Go to Radio Shack and buy a generic "RCA stereo patch cord". Cut one end off. Strip about 1.5 inches of the shielding from one of the wires. Inside you will find tiny wires surrounding another wire inside it, in it's own shield. Pull the surrounding wires together and away from the internal wire. Now strip about 1/2 inch from that internal wire. Repeat for the other wire.

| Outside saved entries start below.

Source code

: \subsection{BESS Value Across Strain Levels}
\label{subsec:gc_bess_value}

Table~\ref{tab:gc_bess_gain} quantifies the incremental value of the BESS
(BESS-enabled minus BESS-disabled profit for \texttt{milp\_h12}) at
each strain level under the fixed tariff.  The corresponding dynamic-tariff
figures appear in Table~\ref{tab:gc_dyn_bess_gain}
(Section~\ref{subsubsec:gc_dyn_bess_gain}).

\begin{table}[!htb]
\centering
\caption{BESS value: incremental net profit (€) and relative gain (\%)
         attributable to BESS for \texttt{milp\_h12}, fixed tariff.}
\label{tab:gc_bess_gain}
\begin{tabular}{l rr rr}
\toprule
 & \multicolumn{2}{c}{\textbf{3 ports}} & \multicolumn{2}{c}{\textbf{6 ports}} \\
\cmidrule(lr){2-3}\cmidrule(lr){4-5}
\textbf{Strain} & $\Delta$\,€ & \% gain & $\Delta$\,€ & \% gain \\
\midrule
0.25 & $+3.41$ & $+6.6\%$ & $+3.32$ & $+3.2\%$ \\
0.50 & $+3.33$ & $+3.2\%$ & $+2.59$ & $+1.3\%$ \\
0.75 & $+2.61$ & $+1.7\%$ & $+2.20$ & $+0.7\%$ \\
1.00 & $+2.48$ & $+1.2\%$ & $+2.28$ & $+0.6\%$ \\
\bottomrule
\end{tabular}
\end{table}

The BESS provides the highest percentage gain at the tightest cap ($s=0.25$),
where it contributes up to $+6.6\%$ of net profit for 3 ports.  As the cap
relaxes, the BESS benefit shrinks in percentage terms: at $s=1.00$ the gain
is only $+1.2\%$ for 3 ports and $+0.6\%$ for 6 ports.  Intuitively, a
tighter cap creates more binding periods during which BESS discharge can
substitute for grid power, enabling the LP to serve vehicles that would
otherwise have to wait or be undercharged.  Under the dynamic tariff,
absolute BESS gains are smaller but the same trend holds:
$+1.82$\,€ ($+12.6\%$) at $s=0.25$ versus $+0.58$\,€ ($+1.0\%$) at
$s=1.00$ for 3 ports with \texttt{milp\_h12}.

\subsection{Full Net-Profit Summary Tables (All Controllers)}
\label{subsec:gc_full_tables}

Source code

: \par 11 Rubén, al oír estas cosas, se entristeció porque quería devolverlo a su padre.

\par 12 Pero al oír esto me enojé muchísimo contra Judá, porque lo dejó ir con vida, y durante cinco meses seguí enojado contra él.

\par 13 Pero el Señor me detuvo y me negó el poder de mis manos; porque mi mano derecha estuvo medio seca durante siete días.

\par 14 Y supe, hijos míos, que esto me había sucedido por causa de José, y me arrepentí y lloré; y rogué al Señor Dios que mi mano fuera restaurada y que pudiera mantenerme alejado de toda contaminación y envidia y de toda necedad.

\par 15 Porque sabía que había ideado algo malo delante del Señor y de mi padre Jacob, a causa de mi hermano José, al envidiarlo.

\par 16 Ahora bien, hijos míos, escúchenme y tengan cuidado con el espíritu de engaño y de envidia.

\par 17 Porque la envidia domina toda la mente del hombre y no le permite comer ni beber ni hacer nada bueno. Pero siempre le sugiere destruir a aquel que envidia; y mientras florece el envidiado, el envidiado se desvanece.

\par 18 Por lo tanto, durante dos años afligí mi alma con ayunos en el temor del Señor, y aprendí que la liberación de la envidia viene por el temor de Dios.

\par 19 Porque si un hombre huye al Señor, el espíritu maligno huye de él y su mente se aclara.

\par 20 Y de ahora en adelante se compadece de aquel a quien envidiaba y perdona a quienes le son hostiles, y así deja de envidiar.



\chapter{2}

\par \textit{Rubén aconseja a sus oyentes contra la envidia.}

Connect the left inside wire (on Radio Shack cables this is denoted by the white connector) to the AUX L screw terminal. Connect the right inside wire (red) to the AUX R screw terminal. Assuming you are only feeding the system left and right, you are done. If you have a 5.1 output, then get another stereo wire and use one side of it to connect the center output of the DVD player to AUX C and the other side to pick one of the surround channels from the DVD player and connect it to the AUX S terminal. Now you're not done yet...connect all of the outer wires and tie them to the screw terminal that looks like an upside down triangle made up of 3 horizontal lines. NOW you are done. (No subwoofer or split surrounds can be easily had from a generic CP55 unless it has been modified.)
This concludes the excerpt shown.